** ABOUT THIS EXERCISE **
Reproduce, from the lines below, exactly the stretch that begins at the line containing "- ✅ Research" and ends at the line containing "- ✅ JSON-RPC 2.0 protocol handler", both included.

(Plain-text document sources)

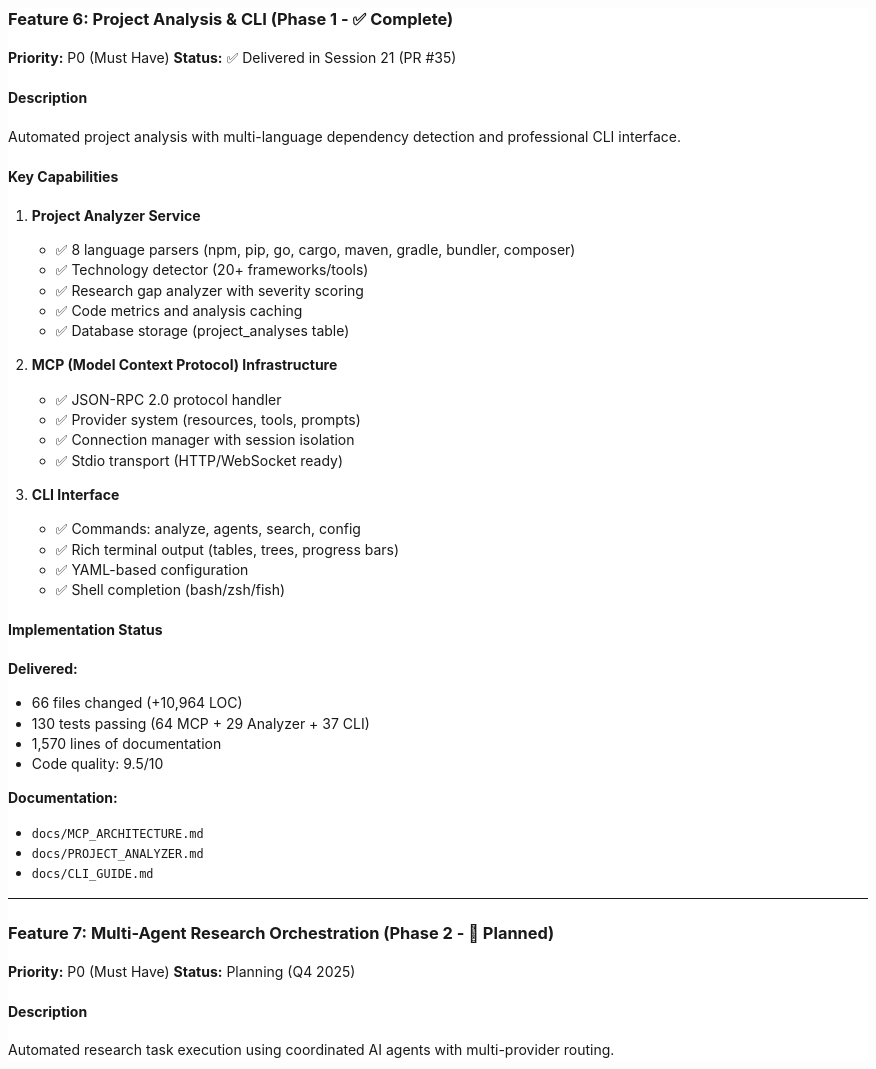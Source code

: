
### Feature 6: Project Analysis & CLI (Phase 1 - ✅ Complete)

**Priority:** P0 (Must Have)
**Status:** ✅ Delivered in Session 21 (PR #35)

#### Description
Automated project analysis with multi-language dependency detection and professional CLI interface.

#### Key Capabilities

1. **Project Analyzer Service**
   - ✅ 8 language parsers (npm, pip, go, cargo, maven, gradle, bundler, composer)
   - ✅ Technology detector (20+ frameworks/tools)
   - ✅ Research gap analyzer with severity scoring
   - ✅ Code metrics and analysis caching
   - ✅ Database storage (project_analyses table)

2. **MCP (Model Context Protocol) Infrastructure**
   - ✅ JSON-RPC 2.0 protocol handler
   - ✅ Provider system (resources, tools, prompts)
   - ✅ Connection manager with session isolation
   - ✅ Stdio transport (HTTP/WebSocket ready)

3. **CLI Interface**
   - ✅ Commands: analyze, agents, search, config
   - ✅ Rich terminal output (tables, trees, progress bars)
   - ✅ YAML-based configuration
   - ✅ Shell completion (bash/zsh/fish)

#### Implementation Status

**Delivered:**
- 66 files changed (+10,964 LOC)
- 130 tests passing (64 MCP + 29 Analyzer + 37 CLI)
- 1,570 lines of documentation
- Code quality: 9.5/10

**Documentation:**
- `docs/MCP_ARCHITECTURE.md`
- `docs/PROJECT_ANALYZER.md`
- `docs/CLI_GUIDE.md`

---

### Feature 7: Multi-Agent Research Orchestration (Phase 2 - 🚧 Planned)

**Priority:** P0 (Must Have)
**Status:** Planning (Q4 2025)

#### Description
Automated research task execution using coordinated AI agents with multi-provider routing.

---

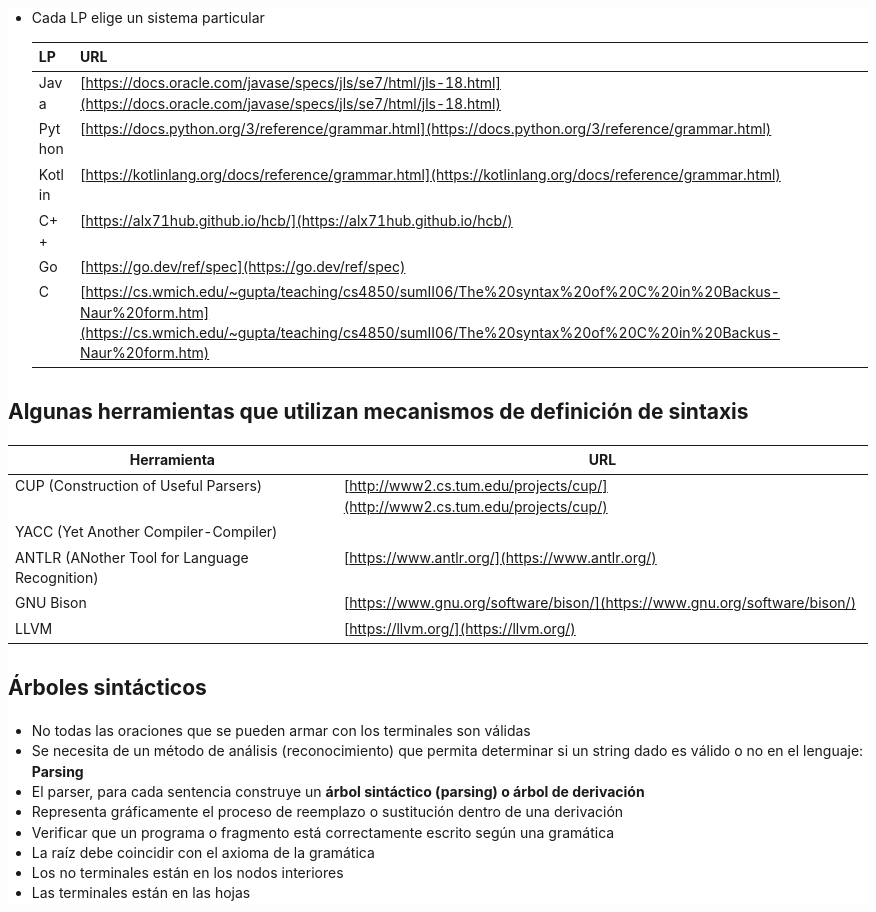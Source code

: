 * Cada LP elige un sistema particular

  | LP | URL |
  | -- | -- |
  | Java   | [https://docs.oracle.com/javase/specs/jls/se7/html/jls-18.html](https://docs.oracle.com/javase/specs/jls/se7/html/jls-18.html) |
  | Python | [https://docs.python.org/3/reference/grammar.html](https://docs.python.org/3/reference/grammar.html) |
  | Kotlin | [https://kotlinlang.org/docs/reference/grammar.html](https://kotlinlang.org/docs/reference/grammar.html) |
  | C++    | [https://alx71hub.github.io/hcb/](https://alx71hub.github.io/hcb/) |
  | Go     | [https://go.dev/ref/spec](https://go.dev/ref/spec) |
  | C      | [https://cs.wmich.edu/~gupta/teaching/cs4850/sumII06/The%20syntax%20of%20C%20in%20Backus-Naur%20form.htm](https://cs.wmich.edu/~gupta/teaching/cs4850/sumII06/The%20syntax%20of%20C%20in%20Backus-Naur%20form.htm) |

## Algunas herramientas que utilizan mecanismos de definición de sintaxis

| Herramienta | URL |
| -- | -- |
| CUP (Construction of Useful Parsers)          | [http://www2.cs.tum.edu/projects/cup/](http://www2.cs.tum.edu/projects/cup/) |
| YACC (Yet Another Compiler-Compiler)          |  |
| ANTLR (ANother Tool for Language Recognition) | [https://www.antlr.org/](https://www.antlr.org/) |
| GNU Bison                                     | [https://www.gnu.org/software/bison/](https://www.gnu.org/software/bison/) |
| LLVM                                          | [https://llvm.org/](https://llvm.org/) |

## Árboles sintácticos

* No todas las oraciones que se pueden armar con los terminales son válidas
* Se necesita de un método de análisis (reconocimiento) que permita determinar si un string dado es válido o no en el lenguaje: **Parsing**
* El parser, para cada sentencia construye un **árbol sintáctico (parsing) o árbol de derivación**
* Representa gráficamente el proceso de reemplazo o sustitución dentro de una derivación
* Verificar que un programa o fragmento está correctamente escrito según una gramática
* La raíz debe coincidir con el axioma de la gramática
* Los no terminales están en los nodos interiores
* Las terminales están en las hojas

** EXERCISE RESULT **
   - ✅ Research gap analyzer with severity scoring
   - ✅ Code metrics and analysis caching
   - ✅ Database storage (project_analyses table)

2. **MCP (Model Context Protocol) Infrastructure**
   - ✅ JSON-RPC 2.0 protocol handler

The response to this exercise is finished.